How to go paperless in 9 steps


Desire to get Eliminating paper from your life is easy. Following through on this promise to yourself is difficult.

I’ve been mostly paperless for nearly 15 years, and the trick for me has been to think about it the same way I think about taking care of my teeth.

Staying organized is a kind of hygiene. It’s almost never a one-time cleaning job. So think Dental hygiene. We learn how to brush our teeth twice a day, floss once a day, and visit the dentist every six months to catch problems before they get worse. However, if you do not follow this schedule strictly, you can still enjoy good dental health. You just have to do it enough. If you’re doing almost everything you’re supposed to do, but you miss a couple of days of flossing or are a few months late in scheduling your next cleaning, your teeth won’t suddenly fall out.

With cleanliness (or any type of maintenance), it doesn’t have to be perfect; You just have to be good enough.

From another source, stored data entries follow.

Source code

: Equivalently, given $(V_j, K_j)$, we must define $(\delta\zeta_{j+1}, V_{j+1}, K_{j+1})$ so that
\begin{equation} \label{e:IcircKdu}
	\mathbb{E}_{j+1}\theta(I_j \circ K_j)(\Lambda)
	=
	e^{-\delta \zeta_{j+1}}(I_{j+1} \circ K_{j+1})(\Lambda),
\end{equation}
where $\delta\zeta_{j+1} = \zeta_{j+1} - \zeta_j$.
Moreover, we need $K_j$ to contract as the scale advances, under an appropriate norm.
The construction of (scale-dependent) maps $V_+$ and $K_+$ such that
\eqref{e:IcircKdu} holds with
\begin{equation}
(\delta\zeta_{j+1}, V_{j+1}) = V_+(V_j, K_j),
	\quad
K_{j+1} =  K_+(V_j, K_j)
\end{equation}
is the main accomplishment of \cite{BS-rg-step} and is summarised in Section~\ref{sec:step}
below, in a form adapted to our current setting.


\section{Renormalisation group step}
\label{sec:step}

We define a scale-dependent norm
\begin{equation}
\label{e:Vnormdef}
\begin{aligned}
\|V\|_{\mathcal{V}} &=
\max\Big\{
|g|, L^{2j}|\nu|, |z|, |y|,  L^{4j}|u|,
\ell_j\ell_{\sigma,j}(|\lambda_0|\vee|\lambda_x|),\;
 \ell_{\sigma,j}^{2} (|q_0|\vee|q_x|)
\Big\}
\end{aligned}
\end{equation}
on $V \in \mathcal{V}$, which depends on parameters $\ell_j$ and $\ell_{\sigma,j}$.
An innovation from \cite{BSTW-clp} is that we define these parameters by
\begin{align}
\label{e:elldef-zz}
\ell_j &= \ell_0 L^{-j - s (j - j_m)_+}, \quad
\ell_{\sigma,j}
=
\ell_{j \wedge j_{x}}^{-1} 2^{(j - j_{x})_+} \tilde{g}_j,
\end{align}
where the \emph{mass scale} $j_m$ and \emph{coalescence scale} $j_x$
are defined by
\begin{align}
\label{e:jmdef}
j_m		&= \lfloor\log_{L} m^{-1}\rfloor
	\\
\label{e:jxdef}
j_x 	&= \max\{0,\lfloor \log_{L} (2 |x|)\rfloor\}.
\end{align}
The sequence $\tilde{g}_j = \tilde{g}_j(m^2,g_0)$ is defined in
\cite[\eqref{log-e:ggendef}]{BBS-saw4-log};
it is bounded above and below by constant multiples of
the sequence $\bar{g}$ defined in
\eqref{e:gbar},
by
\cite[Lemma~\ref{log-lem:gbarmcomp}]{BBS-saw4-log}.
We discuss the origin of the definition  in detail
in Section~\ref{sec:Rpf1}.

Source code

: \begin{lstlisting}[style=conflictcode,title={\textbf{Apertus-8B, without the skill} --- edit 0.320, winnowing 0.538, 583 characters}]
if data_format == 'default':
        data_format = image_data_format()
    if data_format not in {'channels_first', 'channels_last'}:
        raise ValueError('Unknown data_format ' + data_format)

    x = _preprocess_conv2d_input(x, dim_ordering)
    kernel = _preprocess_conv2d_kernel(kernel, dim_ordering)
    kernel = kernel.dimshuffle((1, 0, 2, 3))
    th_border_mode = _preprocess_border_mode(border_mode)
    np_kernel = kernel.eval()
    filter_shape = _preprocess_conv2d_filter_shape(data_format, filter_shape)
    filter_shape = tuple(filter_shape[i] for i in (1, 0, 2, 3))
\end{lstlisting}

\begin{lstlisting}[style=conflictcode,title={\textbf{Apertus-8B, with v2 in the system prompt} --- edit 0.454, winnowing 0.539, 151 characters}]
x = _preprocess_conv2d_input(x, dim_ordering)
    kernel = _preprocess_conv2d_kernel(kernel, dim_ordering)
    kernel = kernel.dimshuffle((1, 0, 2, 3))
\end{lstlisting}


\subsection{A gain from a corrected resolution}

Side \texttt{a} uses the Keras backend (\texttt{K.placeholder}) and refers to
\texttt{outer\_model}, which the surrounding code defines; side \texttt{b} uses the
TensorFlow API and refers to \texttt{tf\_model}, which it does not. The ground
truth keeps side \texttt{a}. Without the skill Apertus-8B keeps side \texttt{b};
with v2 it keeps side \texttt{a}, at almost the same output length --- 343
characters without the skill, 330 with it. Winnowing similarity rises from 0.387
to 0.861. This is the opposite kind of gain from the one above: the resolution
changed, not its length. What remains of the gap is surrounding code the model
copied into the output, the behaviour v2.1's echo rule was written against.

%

Going paperless is a lot like that. Here, I want to share with you the plan I used to eliminate most of the paper from my life. This should get you started, but know ahead of time that you don’t have to stick to it exactly every moment of every day. You can mess up. You can forget. As long as you get into the habit most In time, you will find yourself Mostly Paperless in a few months.

9 steps to convert to paper

Decide where to keep digital papers. The natural option is to save them in a file Cloud storage servicesuch as Dropbox, iCloud, Google Drive, Microsoft OneDrive, etc. By saving them to a cloud storage service, you always have a backup. If you save files locally on your device, you may lose them all if your device is destroyed, lost, or stolen.

Create an inbox. Your inbox is nothing more than a folder where you’ll save recently scanned papers by default. If you’re very organized, you may have specific folders that you want to sort through for each sheet of paper you scan. This is great. But where do the files go when you’re feeling lazy or strapped for time? By creating an inbox, you have a place to catch all your files and where your scanned files stay until you can sort them.

Choose a scanning app, and don’t overthink it. At this time, the majority of scanning applications are well suited to converting paper to digital format. (Scan images is another story and requires a specialized app or scanner.) If your cloud storage service has a mobile app, the app likely has a built-in scanner. Use that. For example, the built-in Dropbox app works great. It turns your phone’s camera into a scanner, with auto focus, automatic edge detection, cropping tools, and everything else you’d want in a basic scanner.